A polar lubricating fluid and its synthesis

Abstract

 A polar lubricating fluid comprising aliphatic molecules having hydroxy or ester functional groups. the alcohol lubricant molecules have at least 20 carbon atoms and the ester molecule comprises between 26 and 100 carbon atoms. The oxygenate content of both molecules is at least 0.2 mmoles per gram of lubricant. The alcohol lubricating fluid is produced by a process coprising hydroformylating olefins having at least 20 carbon atoms in the presence of a hydroformylating catalyst and synthesis gas comprising H₂ and CO. The ester lubricating fluid is produced by a subsequent acylation. The reaction is carried out between 150°C and 300°C.

Description

[0001] This invention relates to synthetic polar lubricating fluids; and to processes for their preparation.

[0002] Conventional lubricating fluids can be prepared by formulating saturated hydrocarbons with an additive package. The compositions of additive packages are well known and comprise constituents such as those disclosed in "Lubrication and Lubricants." Kirk-Othmer-Encyclopedia of Chemical Technology, 3rd Ed., Vol. 14, pages 490-496. Additive packages help to reduce friction between moving parts; to reduce metal reactivity and corrosion; and to prevent formation of gum and varnish in service. However, to solubilize the additive packages, substantial quantities of polar compounds must be added to the lubricating fluid. For example, adipate esters such as bis-tridecanol adipate have been added in amounts of about 20% by weight.

[0003] When such large amounts of solubilising agent are added to a lubricating fluid, properties such as seal swell, viscometry and oxidation stability become a concern. Seal swell is a measure of the ability of a lubricating fluid to swell a seal, thus enhancing its sealing function. The viscometric properties concerned are the viscosity and viscosity index of the material.

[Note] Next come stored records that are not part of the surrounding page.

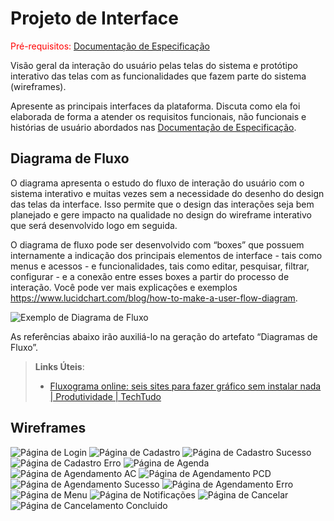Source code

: 
# Projeto de Interface

<span style="color:red">Pré-requisitos: <a href="2-Especificação do Projeto.md"> Documentação de Especificação</a></span>

Visão geral da interação do usuário pelas telas do sistema e protótipo interativo das telas com as funcionalidades que fazem parte do sistema (wireframes).

 Apresente as principais interfaces da plataforma. Discuta como ela foi elaborada de forma a atender os requisitos funcionais, não funcionais e histórias de usuário abordados nas <a href="2-Especificação do Projeto.md"> Documentação de Especificação</a>.

## Diagrama de Fluxo

O diagrama apresenta o estudo do fluxo de interação do usuário com o sistema interativo e  muitas vezes sem a necessidade do desenho do design das telas da interface. Isso permite que o design das interações seja bem planejado e gere impacto na qualidade no design do wireframe interativo que será desenvolvido logo em seguida.

O diagrama de fluxo pode ser desenvolvido com “boxes” que possuem internamente a indicação dos principais elementos de interface - tais como menus e acessos - e funcionalidades, tais como editar, pesquisar, filtrar, configurar - e a conexão entre esses boxes a partir do processo de interação. Você pode ver mais explicações e exemplos https://www.lucidchart.com/blog/how-to-make-a-user-flow-diagram.

![Exemplo de Diagrama de Fluxo](img/diagramafluxo2.jpg)

As referências abaixo irão auxiliá-lo na geração do artefato “Diagramas de Fluxo”.

> **Links Úteis**:
> - [Fluxograma online: seis sites para fazer gráfico sem instalar nada | Produtividade | TechTudo](https://www.techtudo.com.br/listas/2019/03/fluxograma-online-seis-sites-para-fazer-grafico-sem-instalar-nada.ghtml)

## Wireframes

![Página de Login](img/Wireframes_interativos/Página%20de%20Login.png)
![Página de Cadastro](img/Wireframes_interativos/Pagina%20de%20Cadastro.png)
![Página de Cadastro Sucesso](img/Wireframes_interativos/Cadastro%20Sucedido.png)
![Página de Cadastro Erro](img/Wireframes_interativos/Cadastro%20Malsucedido.png)
![Página de Agenda](img/Wireframes_interativos/Agenda.png)
![Página de Agendamento AC](img/Wireframes_interativos/Agenda%20Acompanhante.png)
![Página de Agendamento PCD](img/Wireframes_interativos/Agendamento%20PCD.png)
![Página de Agendamento Sucesso](img/Wireframes_interativos/Agendamento%20%20Sucesso.png)
![Página de Agendamento Erro](img/Wireframes_interativos/Agendamento%20Falha.png)
![Página de Menu](img/Wireframes_interativos/Menu%20Lateral%20Aberto.png)
![Página de Notificações](img/Wireframes_interativos/Notificações.png)
![Página de Cancelar](img/Wireframes_interativos/Cancelar.png)
![Página de Cancelamento Concluido](img/Wireframes_interativos/Cancelado.png)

Oxidation stability of a lubricanting fluid represents its resistance to oxidation and the tendency to form gum and sediment. When materials deficient in these properties are added in large amounts in formulating a lubricating fluid its effectiveness will be impaired.

[0004] The polar compounds used as solubilizing agents usually add seal swell capacity, but may not have viscometric properties or oxidation stability comparable to that of the basestock. By adding such a solubilizing agent, these properties will necessarily be impaired. Furthermore, most of the conventional polar materials used, such as the adipates, are expensive, and it would be desirable to produce a lubricant in a more economical fashion.

[0005] This invention seeks to overcome the aforementioned disadvantages. More particularly, the present invention seeks to provide a high molecular weight aliphatic lubricating fluid of sufficient polarity to dissolve additive packages adequately without the addition of solubilising agents; for example adipate esters.

[0006] According, therefore, to one aspect of this invention there is provided a polar lubricating fluid comprising a saturated, aliphatic primary alcohol, or an ester thereof, derivable from an olefinically unsaturated oligomer of an olefinically unsaturated hydrocarbon and having at least 20 carbon atoms. Preferably, the ester is a carboxylic acid ester. Preferably, the fluid also comprises an additive package.

[0007] Desirably, the alcohol, or ester thereof, comprises from 24, such as 26, to 100 carbon atoms; preferably, from 30 to 60 carbon atoms. The esters suitably comprise 26 to 100 carbon atoms. They exhibit seal swell capacity for rubber conventionally used in seals. Furthermore, the esters have greater solvent power than conventional lubricating fluid in the absence of adipate ester. They also possess viscometric properties which are nearly identical to those of conventional lubricating fluid in the absence of adipate ester and have solvent power identical to that shown by lubricating fluid blended with adipate ester.

[0008] The lubricating fluid of this invention desirably is one wherein the olefin oligomer comprises from 24 to 60 carbon atoms, preferably an oligomer of at least one C₈ to C₁₂ olefin, especially wherein the olefin comprises an alpha olefin.

[0009] Optimal lubricating fluid is provided, in accordance with this invention, wherein the olefinically unsaturated oligomer comprises from 24 to 60 carbon atoms and is derived from one or more alpha olefins having from 8 to 12 carbon atoms.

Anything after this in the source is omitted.